25.9.14

Great Patience and Wendell Berry

(from Eric)

Some days there is so much that is broken.

We ran out of another medicine.  There is no blood in the blood bank.  Some of our students need to be absent unexpectedly.  The Cropsey kitchen cabinets still aren't done, and so they still haven't moved into their house.  The oxygen concentrator broke (again), and the generator isn't built for the kind of stress we're putting on it.  I want to post this blog on Patience, but the electricity isn't on long enough!

These, of course, aren't the only problems.  There are bigger problems.  Public health.  National security.  Job opportunities for our graduates.  That list goes on and on.  But the first group of things are (in a phrase we have quite taken to) "low-hanging fruit".  We should be able to do those things.  The solutions are relatively straight-forward.  They should be controllable.

And yet they are often not.  Maybe there is a piece in the puzzle that is blocking progress, and we just can't find a way around it.  Or maybe a certain resistance suggests that this isn't going to happen anytime soon - for reasons that make no sense to us.

There is so much that already has happened, or that is currently in process.  But our bent is always to see the low-hanging fruit still just… hanging there.  Low.  To be picked.  And we can't seem to get it picked.  We remain impatient.  It doesn't feel like impatience to us, but impatience rarely does.  We're not impatient; progress is just too slow.

And all of this assumes that we have a good grasp of the necessary timing.  And we may admit that this is a big assumption, but that doesn't always change the fact that it looks right to us.
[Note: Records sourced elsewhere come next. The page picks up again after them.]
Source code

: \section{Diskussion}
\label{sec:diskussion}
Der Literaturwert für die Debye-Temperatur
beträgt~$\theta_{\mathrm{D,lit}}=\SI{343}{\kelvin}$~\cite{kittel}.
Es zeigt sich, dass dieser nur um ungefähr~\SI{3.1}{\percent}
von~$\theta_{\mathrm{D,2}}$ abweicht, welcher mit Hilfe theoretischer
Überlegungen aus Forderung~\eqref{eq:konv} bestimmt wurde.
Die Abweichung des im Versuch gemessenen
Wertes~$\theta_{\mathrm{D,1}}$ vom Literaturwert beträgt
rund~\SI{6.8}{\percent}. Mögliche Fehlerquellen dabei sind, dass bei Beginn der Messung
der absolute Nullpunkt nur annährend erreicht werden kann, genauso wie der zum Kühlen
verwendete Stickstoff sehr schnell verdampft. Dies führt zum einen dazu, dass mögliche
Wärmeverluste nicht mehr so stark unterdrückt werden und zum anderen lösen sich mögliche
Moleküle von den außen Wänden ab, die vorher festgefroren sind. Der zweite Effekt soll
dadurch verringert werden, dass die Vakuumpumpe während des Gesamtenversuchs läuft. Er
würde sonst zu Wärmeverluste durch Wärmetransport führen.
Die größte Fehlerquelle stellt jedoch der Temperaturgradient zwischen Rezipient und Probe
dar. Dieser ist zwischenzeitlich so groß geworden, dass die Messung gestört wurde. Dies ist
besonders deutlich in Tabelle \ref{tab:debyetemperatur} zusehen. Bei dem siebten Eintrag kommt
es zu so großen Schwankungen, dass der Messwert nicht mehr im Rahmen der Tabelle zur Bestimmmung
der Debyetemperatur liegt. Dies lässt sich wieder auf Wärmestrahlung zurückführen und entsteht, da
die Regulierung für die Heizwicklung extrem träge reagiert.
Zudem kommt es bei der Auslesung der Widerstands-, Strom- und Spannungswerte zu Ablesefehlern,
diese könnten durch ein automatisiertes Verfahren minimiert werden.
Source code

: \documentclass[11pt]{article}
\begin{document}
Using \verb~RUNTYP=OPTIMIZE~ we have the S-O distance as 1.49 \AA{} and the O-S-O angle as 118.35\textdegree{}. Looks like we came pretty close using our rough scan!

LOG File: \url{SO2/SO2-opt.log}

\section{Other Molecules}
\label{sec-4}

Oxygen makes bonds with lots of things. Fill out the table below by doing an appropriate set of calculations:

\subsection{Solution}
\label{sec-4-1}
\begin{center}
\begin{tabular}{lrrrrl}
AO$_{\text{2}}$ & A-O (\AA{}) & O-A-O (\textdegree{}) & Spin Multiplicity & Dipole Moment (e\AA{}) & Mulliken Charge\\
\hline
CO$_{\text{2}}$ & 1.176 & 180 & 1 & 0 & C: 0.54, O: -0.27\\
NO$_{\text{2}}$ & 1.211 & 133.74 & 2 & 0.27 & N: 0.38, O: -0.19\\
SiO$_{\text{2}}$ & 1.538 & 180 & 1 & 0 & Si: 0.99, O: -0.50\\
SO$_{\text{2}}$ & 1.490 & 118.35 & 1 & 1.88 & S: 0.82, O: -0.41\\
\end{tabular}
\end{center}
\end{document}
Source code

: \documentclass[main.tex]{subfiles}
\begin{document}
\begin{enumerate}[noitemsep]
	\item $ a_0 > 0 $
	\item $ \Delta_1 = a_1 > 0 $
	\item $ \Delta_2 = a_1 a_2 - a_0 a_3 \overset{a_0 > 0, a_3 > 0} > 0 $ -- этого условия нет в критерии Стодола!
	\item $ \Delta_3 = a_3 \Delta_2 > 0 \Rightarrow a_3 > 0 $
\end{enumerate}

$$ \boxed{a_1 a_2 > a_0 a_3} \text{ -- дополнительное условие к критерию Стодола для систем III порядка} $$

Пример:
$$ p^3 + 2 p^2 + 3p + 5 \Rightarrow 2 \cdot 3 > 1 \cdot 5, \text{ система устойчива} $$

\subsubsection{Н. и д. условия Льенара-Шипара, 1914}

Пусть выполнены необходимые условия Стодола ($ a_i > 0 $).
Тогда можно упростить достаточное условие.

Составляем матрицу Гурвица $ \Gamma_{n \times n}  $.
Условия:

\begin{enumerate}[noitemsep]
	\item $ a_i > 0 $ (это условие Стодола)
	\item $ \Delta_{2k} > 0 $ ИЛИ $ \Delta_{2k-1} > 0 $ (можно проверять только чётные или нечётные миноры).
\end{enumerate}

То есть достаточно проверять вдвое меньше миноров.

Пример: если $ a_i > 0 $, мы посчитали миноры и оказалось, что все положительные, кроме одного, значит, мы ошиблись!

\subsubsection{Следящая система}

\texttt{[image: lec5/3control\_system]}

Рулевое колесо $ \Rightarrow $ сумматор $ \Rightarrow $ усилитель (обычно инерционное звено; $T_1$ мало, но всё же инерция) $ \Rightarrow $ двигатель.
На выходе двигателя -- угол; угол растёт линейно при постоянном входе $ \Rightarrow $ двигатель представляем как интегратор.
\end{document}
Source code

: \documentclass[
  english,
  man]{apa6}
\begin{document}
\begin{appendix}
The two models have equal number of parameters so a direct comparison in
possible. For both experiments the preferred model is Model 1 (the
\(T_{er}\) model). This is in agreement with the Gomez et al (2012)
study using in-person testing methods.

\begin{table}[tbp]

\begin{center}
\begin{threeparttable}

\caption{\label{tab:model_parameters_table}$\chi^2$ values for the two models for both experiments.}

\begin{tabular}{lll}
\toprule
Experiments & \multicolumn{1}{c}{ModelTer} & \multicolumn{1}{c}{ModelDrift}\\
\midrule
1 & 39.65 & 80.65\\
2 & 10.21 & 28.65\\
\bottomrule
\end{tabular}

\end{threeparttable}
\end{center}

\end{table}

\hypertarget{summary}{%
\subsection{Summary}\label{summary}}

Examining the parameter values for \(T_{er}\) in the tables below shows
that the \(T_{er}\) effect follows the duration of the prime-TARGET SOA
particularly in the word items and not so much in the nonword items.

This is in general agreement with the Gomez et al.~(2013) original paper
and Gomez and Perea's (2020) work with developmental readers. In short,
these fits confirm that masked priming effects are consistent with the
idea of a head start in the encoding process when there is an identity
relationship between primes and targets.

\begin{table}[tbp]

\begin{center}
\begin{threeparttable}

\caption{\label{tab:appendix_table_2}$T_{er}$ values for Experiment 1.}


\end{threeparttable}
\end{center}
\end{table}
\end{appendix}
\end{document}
Last Sunday, I was yet again sitting under the trees reading Wendell Berry's Sabbath Poems, and I came across a poem where he is describing walking up the hill behind his house.  Not too far, but far enough to turn around and see everything:  his garden, the barn, the pasture.  Spring has come, filled in the branches, and replaced the starkness of March.  He finishes with these lines:

Birdsong had returned
to the branches:
the stream sang
in the fold of the hill.
In its time and great patience
beauty had come upon us,
greater than I had imagined.

I was struck by the combination of a timing that is not my own ("in its time") and great patience.  Here, he sees that it has surprised him with its beauty.  Maybe he had tried to make that beauty, but in the end, he found more than he had imagined.

It is, of course, a call to trust.  To trust that, with great patience, God will do something more than we could do, more than we could imagine. That trust is not easy.  It is not automatic.  It takes faith.  Our hearts say: Maybe with lots of time, it will all just disintegrate.  But when we trust, we learn to surrender.  We learn to let God's timing direct, to not obsess when things don't go according to our timing, but rather to trust in the possibility that something better is happening, even though we can't see it.

There is both a light and a lightness that come from living in the trust that a timing greater than our own and a patience greater than are own are ultimately at work.  And that light is what we are called to now.

And later?  Fullness of redemption.  That is our promise.  Who knows what it will look like exactly?  Maybe not much like my expectations.  I don't know.  But I do think we can say with confidence that one day soon, we will look back down the hill to say:

In its time and great patience
beauty has come up on us
greater than we had imagined.

1 comment:

Jamie Paxton said...

Thanks Eric. I needed this today. Love me some Wendell Berry!